TITLE: The Ever After and Other Broken Things
GENRE: YA Contemporary
We have to get rid of almost everything.
I know that, I do, yet here I am back in the lawless warehouse attached to the St. Vincent de Paul donation center and resale shop, chasing an over-permed woman named Bonnie around tables heaped with Beanie Babies and old waffle irons, begging for access to the boxes Kenzie and I dropped off yesterday.
Because we aren’t getting rid of everything. That might have been easier, striding into the Arizona sunset with nothing at all. Like this is the movies, and Mom and I can trust the world to unroll like an enchanted carpet in front of us because we’re the protagonists and we already did the hard thing—the hardest thing. When we get to the starting-over part, it’s supposed to get better.
I think that’s how the story goes.
“It’s a really thick old book,” I say. “Hardcover, no dust jacket. Faded red fabric with a gold title. Fairy Stories-something-something.”
“The morning volunteers have all gone home.

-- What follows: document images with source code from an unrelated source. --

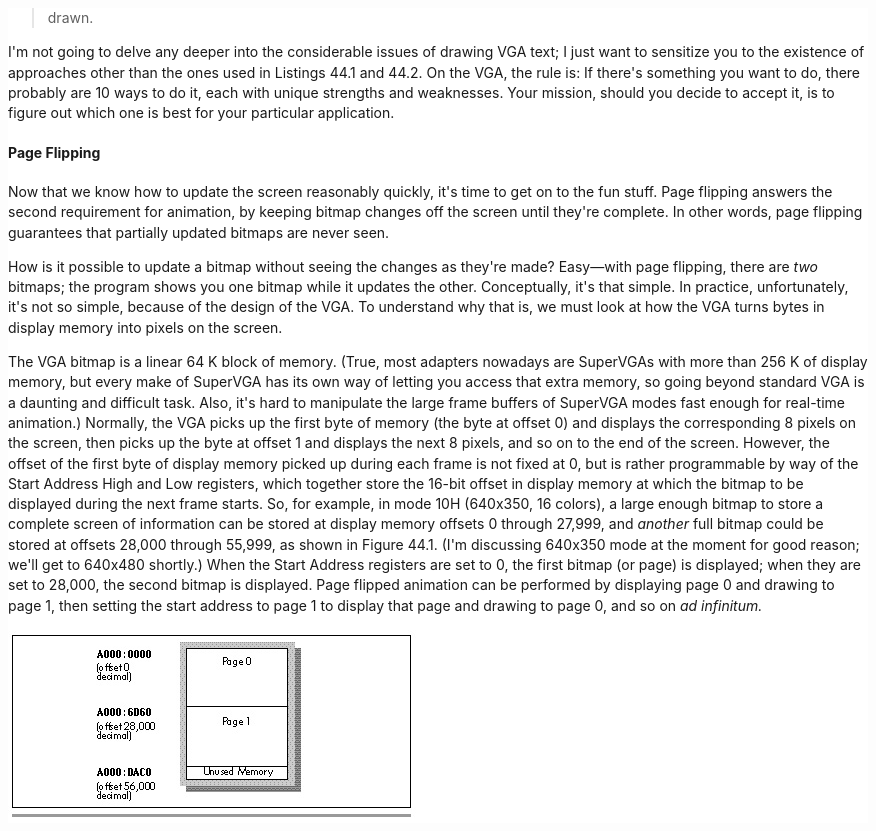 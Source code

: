 > drawn.

I'm not going to delve any deeper into the considerable issues of
drawing VGA text; I just want to sensitize you to the existence of
approaches other than the ones used in Listings 44.1 and 44.2. On the
VGA, the rule is: If there's something you want to do, there probably
are 10 ways to do it, each with unique strengths and weaknesses. Your
mission, should you decide to accept it, is to figure out which one is
best for your particular application.

#### Page Flipping

Now that we know how to update the screen reasonably quickly, it's time
to get on to the fun stuff. Page flipping answers the second requirement
for animation, by keeping bitmap changes off the screen until they're
complete. In other words, page flipping guarantees that partially
updated bitmaps are never seen.

How is it possible to update a bitmap without seeing the changes as
they're made? Easy—with page flipping, there are *two* bitmaps; the
program shows you one bitmap while it updates the other. Conceptually,
it's that simple. In practice, unfortunately, it's not so simple,
because of the design of the VGA. To understand why that is, we must
look at how the VGA turns bytes in display memory into pixels on the
screen.

The VGA bitmap is a linear 64 K block of memory. (True, most adapters
nowadays are SuperVGAs with more than 256 K of display memory, but every
make of SuperVGA has its own way of letting you access that extra
memory, so going beyond standard VGA is a daunting and difficult task.
Also, it's hard to manipulate the large frame buffers of SuperVGA modes
fast enough for real-time animation.) Normally, the VGA picks up the
first byte of memory (the byte at offset 0) and displays the
corresponding 8 pixels on the screen, then picks up the byte at offset 1
and displays the next 8 pixels, and so on to the end of the screen.
However, the offset of the first byte of display memory picked up during
each frame is not fixed at 0, but is rather programmable by way of the
Start Address High and Low registers, which together store the 16-bit
offset in display memory at which the bitmap to be displayed during the
next frame starts. So, for example, in mode 10H (640x350, 16 colors), a
large enough bitmap to store a complete screen of information can be
stored at display memory offsets 0 through 27,999, and *another* full
bitmap could be stored at offsets 28,000 through 55,999, as shown in
Figure 44.1. (I'm discussing 640x350 mode at the moment for good reason;
we'll get to 640x480 shortly.) When the Start Address registers are set
to 0, the first bitmap (or page) is displayed; when they are set to
28,000, the second bitmap is displayed. Page flipped animation can be
performed by displaying page 0 and drawing to page 1, then setting the
start address to page 1 to display that page and drawing to page 0, and
so on *ad infinitum.*

![**Figure 44.1**  *Memory allocation for mode 10h page flipping.*](images/44-01.jpg)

I got here at one o’clock and I haven’t seen it, but—” She swirls a blue-veined hand at the chaos around us.
My and Mom’s story goes like this: we’ve had four weeks to figure out exactly how much of our life we can afford to haul across the country and how much we can afford to leave behind. Mom went back to work in June, because Doing All the Things is how she deals, which means it’s also how I need to deal.
Great opening line - a good hook. I love the details - from the specific name of the resale shop to the waffle irons on the tables. Really puts me in the setting. I like that your protagonist already has goals - both long term and short term- and obstacles to getting them. I sympathize with her and want her to find that book. The bit about the movies in the third paragraph kind of pulled me out of the narrative. I'd rather hear more about what is actually happening to this character and her mother - like the stuff in the last paragraph.
ReplyDeleteGreat start and good luck!
I really, really like this. You paint such vivid pictures of your scene that I feel I'm right there with her. Probably the old blue-veined woman!
ReplyDeleteThe part where you compare their lives to a movie did slow me down a bit, but I still enjoyed it. Sorry, I'm not finding much to critique, but I did want to let you know I would keep reading.
You've packed a lot of information in a few paragraphs,but I'd like a tiny bit more about how this all makes her feel. Great details that bring the scene to life.
ReplyDeleteThat single sentence 2nd paragraph is REALLY long and has a little too much going on in it. Also, why is she chasing this woman around a table? Finally, I don't think there is a good reason to be so insulting to this woman. It makes your character seem unlikable and you don't want that right from the start.
ReplyDeleteGood luck!
Holly
Ok first things first, I LOVE this opening sentence. It pulls you in immediately with a question. And then the voice is FABULOUS. I’m completely hooked here—great start and I would ABSOLUTELY read on (I need to find out how they got in this situation and why she needs that book back!). This is a great example of starting IN action but not in PEAK action—it’s gripping, but I’m having no problem gaining my footing in the world. GREAT JOB!
ReplyDeleteI liked everything about this, except for the second paragraph. The image it paints is kind of comical to me (maybe that's just me) and doesn't fit the weight of the rest. It is excellent overall though. I would read more.
ReplyDeleteYou do a good job of opening the story with action. Also, I love the idea of a lost book. I was a little confused as to who Kensie is and why they are moving if the mom started a new job in June.